Saturday, June 2, 2012

Vipers, Spiders and mind control... oh my!



Oy, how did we get into this one?

Back in Spider-Woman # 44, Chris Claremont brought the grudge match between Spider-Woman and  Hydra to a head... but this single issue has one of the most surprising shifts in tone and subject matter that surprisingly manage to gel together and still feel natural, logical even. Not to mention all those startling revelations at the end!

So, how did we get to Spider-Woman dragging the supervillain Viper out of the drink? Long story involving Hydra, the Yakuza, Viper almost killing Spi's best friend Lindsay, a forgettable character called the Judas Man and more.

Lets just say Viper and her terrorist group Hydra had been after Spider-Woman for quite a while. She felt a seemingly inexplicable hatred towards Spi, which at times almost bordered on love. But when Viper fatally wounded Lindsay, Spider-Woman swore to kill her. Obviously that didn't really work out. 



"This, I knew, was DEATH."

Well, not really, Jessica... Actually, in a surprise twist that turned the story from gritty film noir revenge plot into an unexpected tale of horror, Viper reveals her left eye is made of more than just scar tissue. She casts Spider-Woman into a subdimension where she comes face to face with... 


"... For when you leave here I shall be your god..."

Viper had actually sent Spider-Woman to the dimension of Ch'ton, one of the first Elder Gods to walk the Earth and the creator of the Darkhold, a legendary magic tome that contains all of his dark arcane knowledge.
- warning: excessive continuity heavy rant ahead- 

Claremont really tapped a rich vein with this tale that has interlocking parts as it grows. Ch'ton had fled the earthly plane millennia ago to avoid destruction by the hands of the god slaying monster Demiurge. Foreseeing that creature's demise, Ch'ton had planned a way back: through a spell in his Darkhold, which had become popular enough to spawn a cult: the Darkholders.

In the 13th century, a group of Darkholders led by Morgana Le Fay attempted to summon Ch'ton back to Earth to use him as their servant. Of course, the Elder God proved much too powerful to control so Morgana locked his essence into a single location: Wundagore mountain in the Balkan nation of Transia... The exact location where Jonathan and Meriem Drew would bring their little daughter Jessica centuries later...

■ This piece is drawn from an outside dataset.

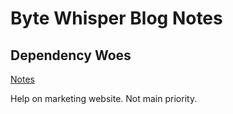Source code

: # Byte Whisper Blog Notes

## Dependency Woes

[Notes](https://bytewhispersecurity.com/2025/08/15/dependency-woes.html)

Help on marketing website. Not main priority.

Jessica, who turned out to be Spider-Woman... who turned out to be a mortal enemy of Morgana Le Fay. Gee, almost makes you think people plan this stuff...

- Here endeth the rant, back to the demonic possession in progress -


As far as mind control goes, this is a pretty graphic and effective way of showing how Ch'ton is corrupting Jessica. By seeing her slowy become more and more demonic, until she mirrors him.


All kidding aside, this is powerful stuff. Heavy on symbolism and perhaps a tad campy, but the message about struggling against one's inner demons is quite eleganty portrayed here. Still, this is a comic book, not a therapy session... So, here comes another obstacle for the dark angel to overcome...


"I've never hurt you. Why do you  hate me?! WHY?!"

A good question, though it'd hardly be the first to come to my mind if I was dangling off a cliff in an elder god's subdimensional playground while being turned into a demon from the pit you're about to fall into.

Still, it proved the right question, because it made Viper think... and act.


... Your ploy failed, Meriem. Kick her over the edge . Send her to me, that I may claim her soul... as I claimed yours..."

Ch'ton's boast rubbed Viper the wrong way and she takes action...


Getting back to Earth, Claremont has Jessica make it a point to immediately strip and dive naked into the chilly ocean to... refresh herself. So, yeah, she really is butt naked when Viper teleports in for the denouement. 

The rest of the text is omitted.